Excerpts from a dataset
----------------

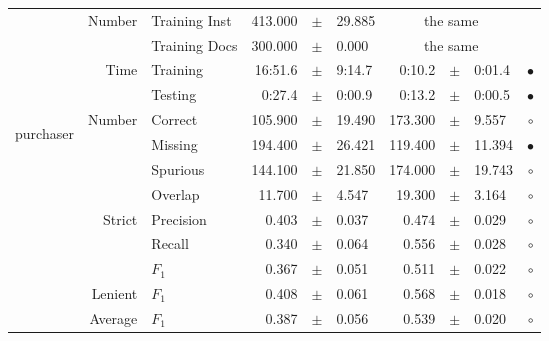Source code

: \begin{longtable}{|r|r|l||rcl|rcl|c|}
\cline{2-10} & \multirow{2}{*}{    Number} &   Training Inst &     413.000 &  $\pm$  &      29.885 &    \multicolumn{3}{c|}{the same}         &  \\
\cline{3-10} &                             &   Training Docs &     300.000 &  $\pm$  &       0.000 &    \multicolumn{3}{c|}{the same}         &  \\
\cline{2-10} & \multirow{2}{*}{      Time} &        Training &     16:51.6 &  $\pm$  &      9:14.7 &      0:10.2 &  $\pm$  &      0:01.4 & $\bullet$ \\
\cline{3-10} &                             &         Testing &      0:27.4 &  $\pm$  &      0:00.9 &      0:13.2 &  $\pm$  &      0:00.5 & $\bullet$ \\
\hline
\hline
\multirow{11}{*}{\begin{sideways}purchaser\end{sideways} }
             & \multirow{4}{*}{    Number} &         Correct &     105.900 &  $\pm$  &      19.490 &     173.300 &  $\pm$  &       9.557 & $\circ$ \\
\cline{3-10} &                             &         Missing &     194.400 &  $\pm$  &      26.421 &     119.400 &  $\pm$  &      11.394 & $\bullet$ \\
\cline{3-10} &                             &        Spurious &     144.100 &  $\pm$  &      21.850 &     174.000 &  $\pm$  &      19.743 & $\circ$ \\
\cline{3-10} &                             &         Overlap &      11.700 &  $\pm$  &       4.547 &      19.300 &  $\pm$  &       3.164 & $\circ$ \\
\cline{2-10} & \multirow{3}{*}{    Strict} &       Precision &       0.403 &  $\pm$  &       0.037 &       0.474 &  $\pm$  &       0.029 & $\circ$ \\
\cline{3-10} &                             &          Recall &       0.340 &  $\pm$  &       0.064 &       0.556 &  $\pm$  &       0.028 & $\circ$ \\
\cline{3-10} &                             &           $F_1$ &       0.367 &  $\pm$  &       0.051 &       0.511 &  $\pm$  &       0.022 & $\circ$ \\
\cline{2-10} &                     Lenient &           $F_1$ &       0.408 &  $\pm$  &       0.061 &       0.568 &  $\pm$  &       0.018 & $\circ$ \\
\cline{2-10} &                     Average &           $F_1$ &       0.387 &  $\pm$  &       0.056 &       0.539 &  $\pm$  &       0.020 & $\circ$ \\

\end{longtable}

----------------

» **The task**
Skipping the pictures, transcribe each line above exactly as it appears.

» **Finished task**
Source code

: \begin{longtable}{|r|r|l||rcl|rcl|c|}
\cline{2-10} & \multirow{2}{*}{    Number} &   Training Inst &     413.000 &  $\pm$  &      29.885 &    \multicolumn{3}{c|}{the same}         &  \\
\cline{3-10} &                             &   Training Docs &     300.000 &  $\pm$  &       0.000 &    \multicolumn{3}{c|}{the same}         &  \\
\cline{2-10} & \multirow{2}{*}{      Time} &        Training &     16:51.6 &  $\pm$  &      9:14.7 &      0:10.2 &  $\pm$  &      0:01.4 & $\bullet$ \\
\cline{3-10} &                             &         Testing &      0:27.4 &  $\pm$  &      0:00.9 &      0:13.2 &  $\pm$  &      0:00.5 & $\bullet$ \\
\hline
\hline
\multirow{11}{*}{\begin{sideways}purchaser\end{sideways} }
             & \multirow{4}{*}{    Number} &         Correct &     105.900 &  $\pm$  &      19.490 &     173.300 &  $\pm$  &       9.557 & $\circ$ \\
\cline{3-10} &                             &         Missing &     194.400 &  $\pm$  &      26.421 &     119.400 &  $\pm$  &      11.394 & $\bullet$ \\
\cline{3-10} &                             &        Spurious &     144.100 &  $\pm$  &      21.850 &     174.000 &  $\pm$  &      19.743 & $\circ$ \\
\cline{3-10} &                             &         Overlap &      11.700 &  $\pm$  &       4.547 &      19.300 &  $\pm$  &       3.164 & $\circ$ \\
\cline{2-10} & \multirow{3}{*}{    Strict} &       Precision &       0.403 &  $\pm$  &       0.037 &       0.474 &  $\pm$  &       0.029 & $\circ$ \\
\cline{3-10} &                             &          Recall &       0.340 &  $\pm$  &       0.064 &       0.556 &  $\pm$  &       0.028 & $\circ$ \\
\cline{3-10} &                             &           $F_1$ &       0.367 &  $\pm$  &       0.051 &       0.511 &  $\pm$  &       0.022 & $\circ$ \\
\cline{2-10} &                     Lenient &           $F_1$ &       0.408 &  $\pm$  &       0.061 &       0.568 &  $\pm$  &       0.018 & $\circ$ \\
\cline{2-10} &                     Average &           $F_1$ &       0.387 &  $\pm$  &       0.056 &       0.539 &  $\pm$  &       0.020 & $\circ$ \\

\end{longtable}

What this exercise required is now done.